>>>

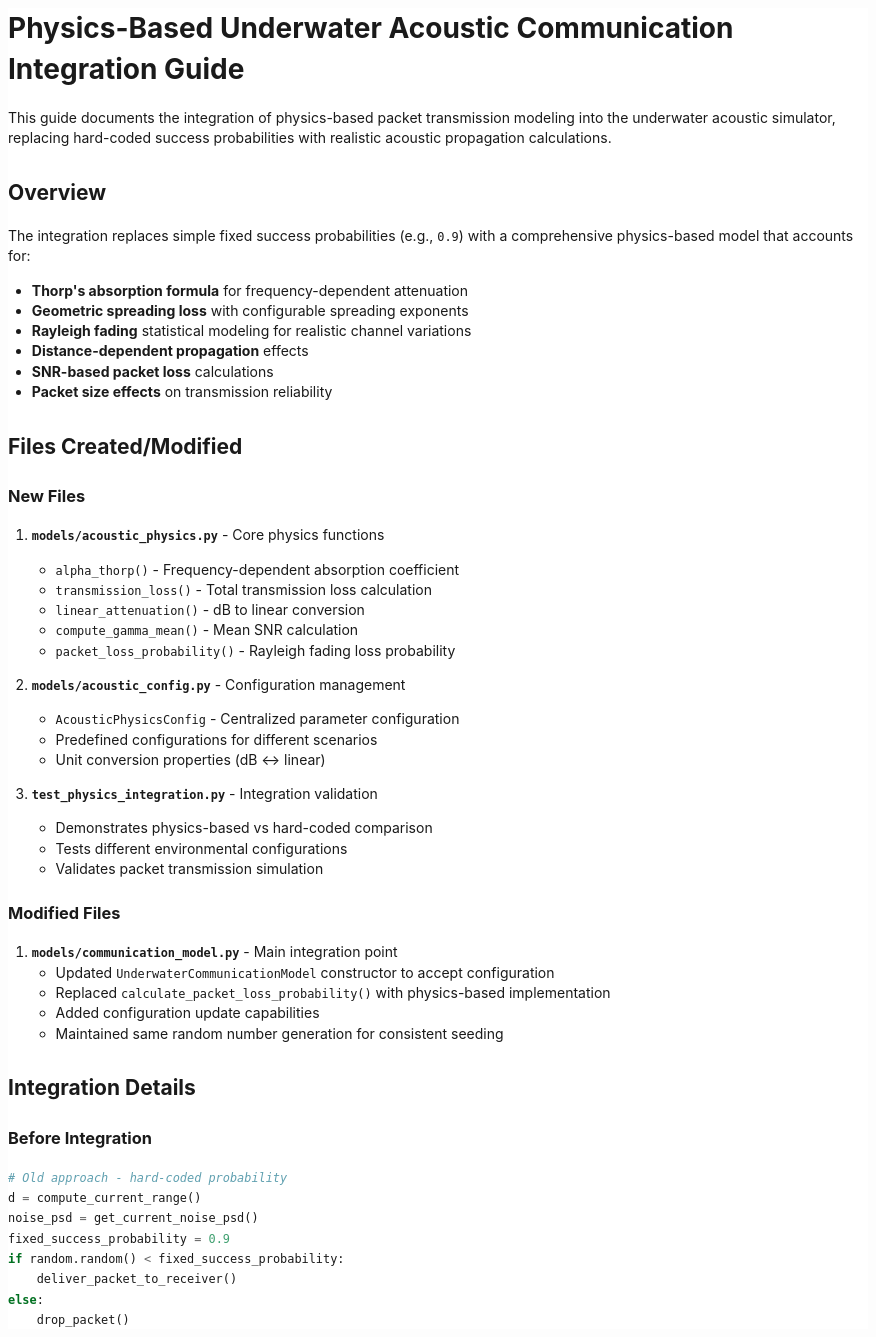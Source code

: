 # Physics-Based Underwater Acoustic Communication Integration Guide

This guide documents the integration of physics-based packet transmission modeling into the underwater acoustic simulator, replacing hard-coded success probabilities with realistic acoustic propagation calculations.

## Overview

The integration replaces simple fixed success probabilities (e.g., `0.9`) with a comprehensive physics-based model that accounts for:

- **Thorp's absorption formula** for frequency-dependent attenuation
- **Geometric spreading loss** with configurable spreading exponents  
- **Rayleigh fading** statistical modeling for realistic channel variations
- **Distance-dependent propagation** effects
- **SNR-based packet loss** calculations
- **Packet size effects** on transmission reliability

## Files Created/Modified

### New Files

1. **`models/acoustic_physics.py`** - Core physics functions
   - `alpha_thorp()` - Frequency-dependent absorption coefficient
   - `transmission_loss()` - Total transmission loss calculation
   - `linear_attenuation()` - dB to linear conversion
   - `compute_gamma_mean()` - Mean SNR calculation
   - `packet_loss_probability()` - Rayleigh fading loss probability

2. **`models/acoustic_config.py`** - Configuration management
   - `AcousticPhysicsConfig` - Centralized parameter configuration
   - Predefined configurations for different scenarios
   - Unit conversion properties (dB ↔ linear)

3. **`test_physics_integration.py`** - Integration validation
   - Demonstrates physics-based vs hard-coded comparison
   - Tests different environmental configurations
   - Validates packet transmission simulation

### Modified Files

1. **`models/communication_model.py`** - Main integration point
   - Updated `UnderwaterCommunicationModel` constructor to accept configuration
   - Replaced `calculate_packet_loss_probability()` with physics-based implementation
   - Added configuration update capabilities
   - Maintained same random number generation for consistent seeding

## Integration Details

### Before Integration
```python
# Old approach - hard-coded probability
d = compute_current_range()
noise_psd = get_current_noise_psd()
fixed_success_probability = 0.9
if random.random() < fixed_success_probability:
    deliver_packet_to_receiver()
else:
    drop_packet()
```
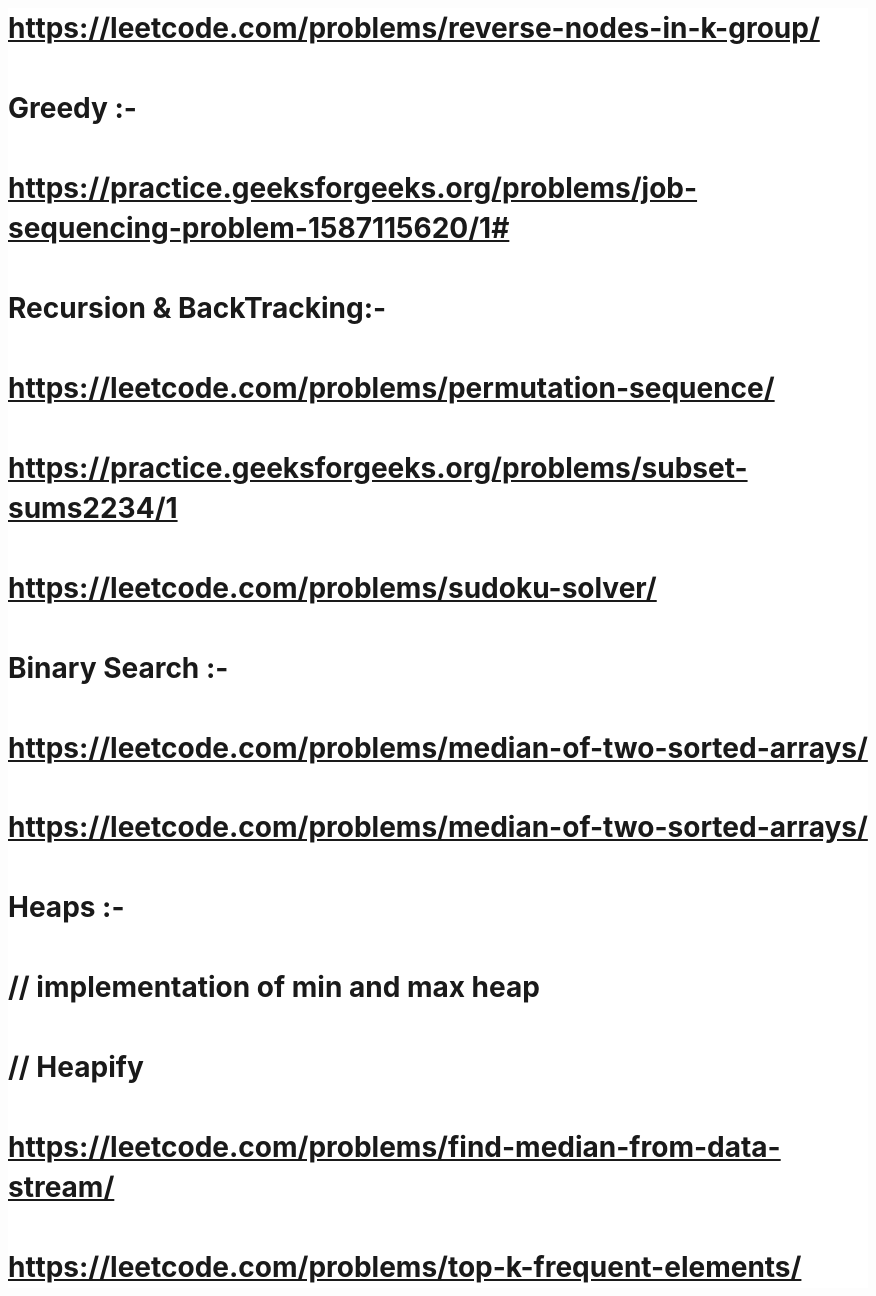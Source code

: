 # https://leetcode.com/problems/reverse-nodes-in-k-group/

# Greedy :-

# https://practice.geeksforgeeks.org/problems/job-sequencing-problem-1587115620/1#

# Recursion & BackTracking:-

# https://leetcode.com/problems/permutation-sequence/

# https://practice.geeksforgeeks.org/problems/subset-sums2234/1

# https://leetcode.com/problems/sudoku-solver/

# Binary Search :-

# https://leetcode.com/problems/median-of-two-sorted-arrays/

# https://leetcode.com/problems/median-of-two-sorted-arrays/

# Heaps :-

# // implementation of min and max heap

# // Heapify

# https://leetcode.com/problems/find-median-from-data-stream/

# https://leetcode.com/problems/top-k-frequent-elements/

<<<

» **WHAT IS EXPECTED**
Give the lines exactly, from the first line of the entries to the line with "- Unit conversion properties (dB ↔ linear)", both ends included. Skip the pictures.

» **SOLUTION TO THIS EXERCISE**
Source code

: # Physics-Based Underwater Acoustic Communication Integration Guide

This guide documents the integration of physics-based packet transmission modeling into the underwater acoustic simulator, replacing hard-coded success probabilities with realistic acoustic propagation calculations.

## Overview

The integration replaces simple fixed success probabilities (e.g., `0.9`) with a comprehensive physics-based model that accounts for:

- **Thorp's absorption formula** for frequency-dependent attenuation
- **Geometric spreading loss** with configurable spreading exponents  
- **Rayleigh fading** statistical modeling for realistic channel variations
- **Distance-dependent propagation** effects
- **SNR-based packet loss** calculations
- **Packet size effects** on transmission reliability

## Files Created/Modified

### New Files

1. **`models/acoustic_physics.py`** - Core physics functions
   - `alpha_thorp()` - Frequency-dependent absorption coefficient
   - `transmission_loss()` - Total transmission loss calculation
   - `linear_attenuation()` - dB to linear conversion
   - `compute_gamma_mean()` - Mean SNR calculation
   - `packet_loss_probability()` - Rayleigh fading loss probability

2. **`models/acoustic_config.py`** - Configuration management
   - `AcousticPhysicsConfig` - Centralized parameter configuration
   - Predefined configurations for different scenarios
   - Unit conversion properties (dB ↔ linear)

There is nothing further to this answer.